Another is aimed at making manufactured homes more affordable by getting rid of the rule that those houses must have a permanent chassis, or a steel frame that makes them movable. Manufactured homes are often installed onto permanent foundations, and housing policy experts say that removing the chassis requirement could cut $5,000 to $10,000 off construction costs and allow for designs that could more easily incorporate a second story or basement.
“Housing affordability has become a priority for Congress” Sen. Elizabeth Warren, D-Mass., a co-sponsor of the bill, told in an interview with NPR.
“Every time every member of Congress goes back home they hear how urgent it is to bring down home prices. And that’s what the bill does,” she said.
Sen. Warren said, “It has just been more than 30 years since the federal government has done anything but sit by and say, ‘Damn, the price of housing sure has gone up.’ Finally, we are actually moving.”
The bill also encourages local governments to speed up the homebuilding process by giving more federal dollars to places that build more housing. “If you don’t build more housing, you should lose those incentives. And they should go to the places where you’re building more housing,” said the bill’s co-sponsor, Sen.

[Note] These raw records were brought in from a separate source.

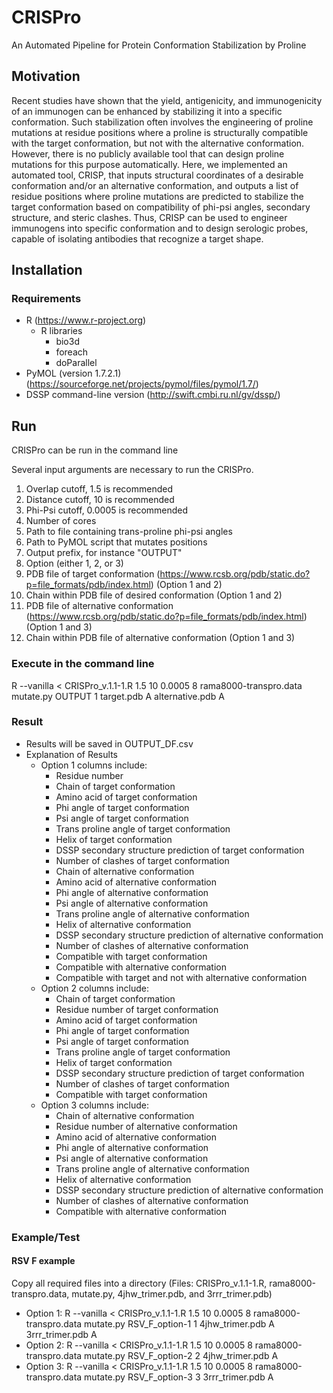 # CRISPro
An Automated Pipeline for Protein Conformation Stabilization by Proline

## Motivation
Recent studies have shown that the yield, antigenicity, and immunogenicity of an immunogen can be enhanced by stabilizing it into a specific conformation. Such stabilization often involves the engineering of proline mutations at residue positions where a proline is structurally compatible with the target conformation, but not with the alternative conformation. However, there is no publicly available tool that can design proline mutations for this purpose automatically. Here, we implemented an automated tool, CRISP, that inputs structural coordinates of a desirable conformation and/or an alternative conformation, and outputs a list of residue positions where proline mutations are predicted to stabilize the target conformation based on compatibility of phi-psi angles, secondary structure, and steric clashes. Thus, CRISP can be used to engineer immunogens into specific conformation and to design serologic probes, capable of isolating antibodies that recognize a target shape.

## Installation

### Requirements
- R (https://www.r-project.org)
  - R libraries
    - bio3d
    - foreach
    - doParallel
- PyMOL (version 1.7.2.1) (https://sourceforge.net/projects/pymol/files/pymol/1.7/)
- DSSP command-line version (http://swift.cmbi.ru.nl/gv/dssp/)

## Run 
CRISPro can be run in the command line

Several input arguments are necessary to run the CRISPro.
  1.  Overlap cutoff, 1.5 is recommended
  2.  Distance cutoff, 10 is recommended
  3.  Phi-Psi cutoff, 0.0005 is recommended
  4.  Number of cores
  5.  Path to file containing trans-proline phi-psi angles
  6.  Path to PyMOL script that mutates positions
  7.  Output prefix, for instance "OUTPUT"
  8.  Option (either 1, 2, or 3)
  9.  PDB file of target conformation (https://www.rcsb.org/pdb/static.do?p=file_formats/pdb/index.html) (Option 1 and 2)
  10. Chain within PDB file of desired conformation (Option 1 and 2)
  11. PDB file of alternative conformation (https://www.rcsb.org/pdb/static.do?p=file_formats/pdb/index.html) (Option 1 and 3)
  12. Chain within PDB file of alternative conformation (Option 1 and 3)


### Execute in the command line
R --vanilla < CRISPro_v.1.1-1.R 1.5 10 0.0005 8 rama8000-transpro.data mutate.py OUTPUT 1 target.pdb A alternative.pdb A


### Result
- Results will be saved in OUTPUT_DF.csv
- Explanation of Results
  - Option 1 columns include:
    - Residue number
    - Chain of target conformation
    - Amino acid of target conformation
    - Phi angle of target conformation
    - Psi angle of target conformation
    - Trans proline angle of target conformation
    - Helix of target conformation
    - DSSP secondary structure prediction of target conformation
    - Number of clashes of target conformation
    - Chain of alternative conformation
    - Amino acid of alternative conformation
    - Phi angle of alternative conformation
    - Psi angle of alternative conformation
    - Trans proline angle of alternative conformation
    - Helix of alternative conformation
    - DSSP secondary structure prediction of alternative conformation
    - Number of clashes of alternative conformation
    - Compatible with target conformation
    - Compatible with alternative conformation
    - Compatible with target and not with alternative conformation
  - Option 2 columns include:
    - Chain of target conformation
    - Residue number of target conformation
    - Amino acid of target conformation
    - Phi angle of target conformation
    - Psi angle of target conformation
    - Trans proline angle of target conformation
    - Helix of target conformation
    - DSSP secondary structure prediction of target conformation
    - Number of clashes of target conformation
    - Compatible with target conformation
  - Option 3 columns include: 
    - Chain of alternative conformation
    - Residue number of alternative conformation
    - Amino acid of alternative conformation
    - Phi angle of alternative conformation
    - Psi angle of alternative conformation
    - Trans proline angle of alternative conformation
    - Helix of alternative conformation
    - DSSP secondary structure prediction of alternative conformation
    - Number of clashes of alternative conformation
    - Compatible with alternative conformation


### Example/Test

#### RSV F example
Copy all required files into a directory (Files: CRISPro_v.1.1-1.R, rama8000-transpro.data, mutate.py, 4jhw_trimer.pdb, and 3rrr_trimer.pdb)

- Option 1: R --vanilla < CRISPro_v.1.1-1.R 1.5 10 0.0005 8 rama8000-transpro.data mutate.py RSV_F_option-1 1 4jhw_trimer.pdb A 3rrr_trimer.pdb A
- Option 2: R --vanilla < CRISPro_v.1.1-1.R 1.5 10 0.0005 8 rama8000-transpro.data mutate.py RSV_F_option-2 2 4jhw_trimer.pdb A 
- Option 3: R --vanilla < CRISPro_v.1.1-1.R 1.5 10 0.0005 8 rama8000-transpro.data mutate.py RSV_F_option-3 3 3rrr_trimer.pdb A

Tim Scott, R-S.C., on the Senate floor Monday ahead of the chamber’s vote.
While the legislation doesn’t provide new federal dollars for homebuilding, it streamlines some of the regulations homebuilders must follow to get existing federal financing.
For example, it allows builders to skip the environmental review when a housing project is going up between two buildings that have already gone through the process.
A different provision creates a grant program for communities to develop “pattern books” of preapproved housing designs, so builders won’t need as many approvals to get up to code.
But nationally, these investors make up only about 3% of the single-family rental market. And some experts warn the ban could actually limit the supply of available homes, because investors often buy and fix up homes that would otherwise fall out of the market.